Researchers conducted a larger study in southern China from 2015 to 2017.This area is home to bats known to carry SARS-like coronaviruses, including those that cause The original 2003 SARS pandemic And that Most closely related to SARS-CoV-2.

In this study, less than 1% of the participants tested positive for antibodies, which means they had previously been infected with a SARS-like coronavirus. Likewise, none of them reported negative health effects.But symptom monitoring-the same strategy used in sentinel hospitals-revealed something more unexpected: an additional 5% of community participants The reported symptoms are consistent with SARS in the past year.

This research provides more than just the biological evidence needed to establish a proof of concept to measure zoonotic spillover. The pandemic threat early warning system also found signs of infection similar to SARS, but it could not be detected by blood tests. It may even detect an early variant of SARS-CoV-2.

If monitoring protocols are in place, these results will trigger searches for community members who may be involved in undetected outbreaks. But without a set plan, the signal was missed.

From prediction to monitoring to gene sequencing

In the past 20 years, most of the pandemic prevention funding and efforts have been focused on discovering wild animal pathogens and predicting pandemics before animal viruses infect humans. But this method does not predict any major zoonotic outbreaks—including H1N1 flu in 2009, MERS in 2012, Ebola in West Africa in 2014, or the current COVID-19 pandemic.

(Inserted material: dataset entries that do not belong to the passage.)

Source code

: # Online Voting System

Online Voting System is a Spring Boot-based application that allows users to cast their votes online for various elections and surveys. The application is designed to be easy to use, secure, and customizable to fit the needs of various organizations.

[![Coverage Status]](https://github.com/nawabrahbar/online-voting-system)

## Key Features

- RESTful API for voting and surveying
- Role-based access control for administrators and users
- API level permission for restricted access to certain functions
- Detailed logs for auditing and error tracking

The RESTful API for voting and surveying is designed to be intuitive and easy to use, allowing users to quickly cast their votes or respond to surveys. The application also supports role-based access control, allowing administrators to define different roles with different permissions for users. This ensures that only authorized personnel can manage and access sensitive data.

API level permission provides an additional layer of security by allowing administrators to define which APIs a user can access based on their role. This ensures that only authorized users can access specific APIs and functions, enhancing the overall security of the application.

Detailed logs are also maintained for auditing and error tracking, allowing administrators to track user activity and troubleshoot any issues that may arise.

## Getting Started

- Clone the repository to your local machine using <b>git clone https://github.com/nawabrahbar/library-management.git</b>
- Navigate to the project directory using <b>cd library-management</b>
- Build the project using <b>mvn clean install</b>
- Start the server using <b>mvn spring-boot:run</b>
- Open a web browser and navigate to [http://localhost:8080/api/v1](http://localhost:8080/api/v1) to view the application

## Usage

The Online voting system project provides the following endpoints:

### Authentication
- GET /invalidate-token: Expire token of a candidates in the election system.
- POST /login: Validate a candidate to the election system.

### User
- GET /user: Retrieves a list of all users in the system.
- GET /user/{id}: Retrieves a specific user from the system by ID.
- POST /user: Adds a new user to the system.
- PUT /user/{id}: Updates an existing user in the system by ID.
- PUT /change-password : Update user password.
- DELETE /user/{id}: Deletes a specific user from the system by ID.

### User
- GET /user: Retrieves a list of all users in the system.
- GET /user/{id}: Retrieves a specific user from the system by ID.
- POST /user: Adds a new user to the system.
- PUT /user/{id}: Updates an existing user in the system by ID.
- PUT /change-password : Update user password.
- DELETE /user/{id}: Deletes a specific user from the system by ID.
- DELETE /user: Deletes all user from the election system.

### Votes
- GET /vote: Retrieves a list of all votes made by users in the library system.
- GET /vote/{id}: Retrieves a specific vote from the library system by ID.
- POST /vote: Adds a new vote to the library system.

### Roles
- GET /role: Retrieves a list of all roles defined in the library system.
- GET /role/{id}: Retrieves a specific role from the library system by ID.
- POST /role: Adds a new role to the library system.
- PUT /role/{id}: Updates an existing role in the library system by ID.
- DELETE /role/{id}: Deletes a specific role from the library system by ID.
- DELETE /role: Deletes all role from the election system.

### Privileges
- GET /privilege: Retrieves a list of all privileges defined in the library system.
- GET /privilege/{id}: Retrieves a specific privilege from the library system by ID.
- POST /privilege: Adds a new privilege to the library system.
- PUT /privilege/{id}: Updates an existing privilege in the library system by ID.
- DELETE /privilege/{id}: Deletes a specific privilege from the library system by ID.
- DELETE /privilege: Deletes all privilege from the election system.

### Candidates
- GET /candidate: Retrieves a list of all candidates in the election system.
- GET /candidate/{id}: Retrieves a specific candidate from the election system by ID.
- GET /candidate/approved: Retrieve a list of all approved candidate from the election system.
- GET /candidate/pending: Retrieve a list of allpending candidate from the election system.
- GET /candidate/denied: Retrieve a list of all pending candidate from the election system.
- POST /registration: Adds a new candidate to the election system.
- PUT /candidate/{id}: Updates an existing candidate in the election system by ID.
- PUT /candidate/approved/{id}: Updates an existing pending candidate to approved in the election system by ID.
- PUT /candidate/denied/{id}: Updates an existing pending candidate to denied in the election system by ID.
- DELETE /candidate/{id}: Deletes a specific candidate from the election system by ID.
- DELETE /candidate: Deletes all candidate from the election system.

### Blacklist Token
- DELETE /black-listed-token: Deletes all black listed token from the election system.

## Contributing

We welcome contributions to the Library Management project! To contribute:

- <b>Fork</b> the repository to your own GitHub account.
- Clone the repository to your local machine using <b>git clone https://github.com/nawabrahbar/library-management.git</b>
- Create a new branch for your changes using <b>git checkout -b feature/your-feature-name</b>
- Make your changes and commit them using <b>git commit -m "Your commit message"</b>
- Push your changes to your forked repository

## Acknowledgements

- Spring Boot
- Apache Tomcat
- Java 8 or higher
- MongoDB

However, predictive modeling provides a powerful heat map Global “hot spots” Where zoonotic spillovers are most likely to occur.

Regular long-term monitoring of these “hot spots” can detect overflow signals and any changes that occur over time. These may include an increase in antibody-positive individuals, disease levels and demographic changes in infected people. As with any active disease surveillance, if a signal is detected, an outbreak investigation will be conducted.People who identify with Symptoms that are not easy to diagnose Gene sequencing can then be used for screening to characterize and identify new viruses.

This is exactly what Greg Gray of Duke University and his team were looking for Undetected coronavirus In rural Sarawak, Malaysia, a well-known zoonotic spillover “hot spot”. Of the 301 samples collected from pneumonia patients hospitalized in 2017-2018, 8 were found to be infected with an unprecedented canine coronavirus. Sequencing of the complete viral genome not only showed that it had recently emerged from an animal host, but also carried the same mutations that made SARS and SARS-CoV-2 so deadly.

Let us not miss the next pandemic warning signal

The good news is that the surveillance infrastructure for global “hot spots” already exists.This Connect with regional disease surveillance organizations The plan connects six regional disease surveillance networks in 28 countries. They pioneered “participant monitoring”, working with high-risk communities with initial zoonotic spillovers and the most serious health outcomes to contribute to prevention efforts.

For example, Cambodia, which is at risk of a pandemic avian flu spillover, has set up a free national hotline for community members to directly report animal diseases to the Ministry of Health in real time. Field initiation methods like this are the key to a timely and coordinated public health response to stop the epidemic before it becomes a pandemic.

When global and local priorities are tentative, it is easy to miss warning signs. The same error does not have to happen again.

Maureen Miller, Adjunct Associate Professor of Epidemiology, Columbia University

This article is reproduced from conversation Under a Creative Commons Source article.